We have just entered the new year and we are snowed under features and articles reminding us about resolutions, plans, goals, and intentions. A great way to escape them all is filling our eyes with beauty, visiting for example an art exhibition. The State Hermitage Museum in Saint Petersburg is hosting at the moment "Giovanni Boldini. Painter of the Belle Époque" (until 11th March 2017), an exhibition organised in conjunction with Italy's Ministry of Cultural Heritage and Tourism.
The exhibition features works by Italian genre and portrait painter Boldini (1842-1931) and brings together pictures from seven Italian museums, including the Uffizi Gallery, the National Gallery of Modern Art in Rome and museums in Parma, Barletta, Pavia, Treviso and, above all, from the Giovanni Boldini Museum in Ferrara, the largest public collection of the painter's legacy, and includes works from his studio that he did not intend to present to the public.
The event features both early works and famous high-society portraits, characterized by his trademark style with his subjects in soft-focus and represented with elongated silhouettes. Boldini's swift brushstrokes helped him giving a certain dynamic touch to his paintings and a sense of movement to his portraits.
Born in Ferrara, the son of a painter of religious subjects, Boldini enjoyed a long and successful career. Success arrived after he moved to London and became a portraitist.
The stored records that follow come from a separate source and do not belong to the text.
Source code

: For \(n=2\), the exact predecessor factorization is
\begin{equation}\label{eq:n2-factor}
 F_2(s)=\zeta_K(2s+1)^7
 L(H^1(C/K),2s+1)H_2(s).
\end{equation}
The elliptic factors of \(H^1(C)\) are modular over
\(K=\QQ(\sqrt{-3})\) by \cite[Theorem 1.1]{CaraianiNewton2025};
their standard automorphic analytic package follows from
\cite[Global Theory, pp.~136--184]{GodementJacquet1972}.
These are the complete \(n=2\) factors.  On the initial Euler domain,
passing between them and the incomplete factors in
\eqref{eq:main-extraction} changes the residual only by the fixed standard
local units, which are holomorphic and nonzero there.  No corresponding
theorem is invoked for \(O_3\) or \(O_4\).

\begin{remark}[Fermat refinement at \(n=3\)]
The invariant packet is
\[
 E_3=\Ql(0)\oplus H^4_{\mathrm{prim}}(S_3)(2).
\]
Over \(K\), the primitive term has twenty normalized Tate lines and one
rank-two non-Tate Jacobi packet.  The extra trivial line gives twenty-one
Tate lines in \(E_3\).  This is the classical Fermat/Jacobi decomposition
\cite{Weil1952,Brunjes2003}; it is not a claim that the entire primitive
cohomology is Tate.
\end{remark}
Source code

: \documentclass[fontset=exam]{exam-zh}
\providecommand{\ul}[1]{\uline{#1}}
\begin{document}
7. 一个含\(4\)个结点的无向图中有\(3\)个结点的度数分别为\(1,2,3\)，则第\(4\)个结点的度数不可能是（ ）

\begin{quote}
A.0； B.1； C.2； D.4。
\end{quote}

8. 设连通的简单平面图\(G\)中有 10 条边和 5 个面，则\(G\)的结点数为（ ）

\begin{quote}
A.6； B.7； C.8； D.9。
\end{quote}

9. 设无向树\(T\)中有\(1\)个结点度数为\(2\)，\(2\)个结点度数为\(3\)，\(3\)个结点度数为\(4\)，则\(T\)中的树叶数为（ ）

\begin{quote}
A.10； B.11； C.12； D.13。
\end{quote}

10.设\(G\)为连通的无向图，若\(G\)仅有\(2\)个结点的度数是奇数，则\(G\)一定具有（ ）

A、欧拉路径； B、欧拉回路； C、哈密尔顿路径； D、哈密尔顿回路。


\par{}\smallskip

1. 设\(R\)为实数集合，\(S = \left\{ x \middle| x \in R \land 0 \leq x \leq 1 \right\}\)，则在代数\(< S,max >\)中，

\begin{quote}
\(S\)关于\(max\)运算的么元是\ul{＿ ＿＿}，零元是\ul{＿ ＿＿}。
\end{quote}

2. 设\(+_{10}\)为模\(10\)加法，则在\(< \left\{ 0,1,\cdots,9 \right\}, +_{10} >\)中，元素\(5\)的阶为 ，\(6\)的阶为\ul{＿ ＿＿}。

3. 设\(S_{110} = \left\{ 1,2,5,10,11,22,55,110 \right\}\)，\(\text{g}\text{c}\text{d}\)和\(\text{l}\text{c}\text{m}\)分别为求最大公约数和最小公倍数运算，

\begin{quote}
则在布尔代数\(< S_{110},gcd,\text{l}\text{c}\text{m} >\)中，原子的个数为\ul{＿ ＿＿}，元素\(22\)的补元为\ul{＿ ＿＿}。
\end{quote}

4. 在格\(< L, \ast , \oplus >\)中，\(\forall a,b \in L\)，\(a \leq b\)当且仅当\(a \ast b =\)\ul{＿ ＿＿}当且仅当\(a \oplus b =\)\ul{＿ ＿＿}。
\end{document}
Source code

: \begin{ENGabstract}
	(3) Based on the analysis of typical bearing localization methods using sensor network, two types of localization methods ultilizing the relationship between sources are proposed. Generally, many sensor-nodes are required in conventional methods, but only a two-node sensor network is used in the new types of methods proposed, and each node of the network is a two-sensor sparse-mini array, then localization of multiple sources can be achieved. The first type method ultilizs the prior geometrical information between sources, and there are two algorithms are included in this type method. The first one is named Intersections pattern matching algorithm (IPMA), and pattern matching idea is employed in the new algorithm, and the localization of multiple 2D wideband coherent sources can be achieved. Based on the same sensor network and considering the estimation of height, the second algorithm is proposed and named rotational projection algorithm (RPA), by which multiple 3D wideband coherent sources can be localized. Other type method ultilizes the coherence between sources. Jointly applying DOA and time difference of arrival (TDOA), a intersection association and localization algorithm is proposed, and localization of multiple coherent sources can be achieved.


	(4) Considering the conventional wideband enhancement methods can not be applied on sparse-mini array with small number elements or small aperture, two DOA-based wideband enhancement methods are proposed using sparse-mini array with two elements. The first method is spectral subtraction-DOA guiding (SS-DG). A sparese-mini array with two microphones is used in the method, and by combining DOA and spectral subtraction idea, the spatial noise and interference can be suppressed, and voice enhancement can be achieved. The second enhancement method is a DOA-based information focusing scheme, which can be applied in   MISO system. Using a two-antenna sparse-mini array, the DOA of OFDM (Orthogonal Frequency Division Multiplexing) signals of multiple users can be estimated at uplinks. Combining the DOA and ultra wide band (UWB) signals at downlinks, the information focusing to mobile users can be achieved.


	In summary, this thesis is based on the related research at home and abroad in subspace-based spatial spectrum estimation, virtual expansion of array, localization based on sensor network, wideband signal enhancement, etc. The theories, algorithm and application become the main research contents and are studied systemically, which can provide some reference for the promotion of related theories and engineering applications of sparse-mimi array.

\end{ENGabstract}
From 1872 he lived in Paris, where he also became a friend of Edgar Degas and where he created images of the stars of Parisian social and intellectual life in the Belle Époque.
The exhibition opens with Boldini's self-portrait painted at the request of the director of the Uffizi Gallery for the famous Vasari Corridor in 1892. The event progresses, including "Door in Montmartre" (c. 1873) and more complicated, unexpected or experimental compositions such as "Leaving a Masked Ball" (c. 1876), "Le Pont des Saints-Pères" (1881-86) and "The Mondona Singer" (c. 1884).
Larger portraits such as "Alaide Banti in a Grey Dress" (1865-66) and "The Lascaraky Sisters" (1869) show a change in direction and style, confirmed by the output from his first decades in Paris including "Countess Gabrielle de Rasty" (c. 1879) and "Portrait of the Artist Joaquín Araújo y Ruano" (c. 1882), triumphing with depictions of elegance and beauty such as "Portrait of Infanta Eulalia of Spain" (1898), "Woman in White" (1902) and "Lady in Pink (Portrait of Olivia de Subercaseaux Concha)" (1916).
Boldini has always been the main inspiration for many artists and fashion designers as well: Galliano at Dior often conjured up visions taken from his paintings like his "Portrait of the Marchesa Luisa Casati".
There is more beauty, though, to discover in the exhibition since the museum decided to feature in the event also other works by Boldini's colleagues and friends - Cristiano Banti, Torello Ancillotti, Federico Zandomeneghi, Giuseppe De Nittis, Antonio Mancini, Filadelfo Simi and Paolo Troubetzkoy.
The best one from this section remains the portrait of Elena Vecchi ("Dreams") by Vittorio Corcos. Critics came to consider this work as an innovative painting and a symbol of the Belle Époque since the young woman portrayed has a bold and brave look in her dreamy eyes.
A separate section of the exhibition is devoted to the Italian advertising placards of the early 20th-century, the Golden Age of the poster, with works by Marcello Dudovich, Aleardo Terzi, Aleardo Villa and Leopoldo Metlicovitz. So, here are enough beautiful inspirations to officially start the new year.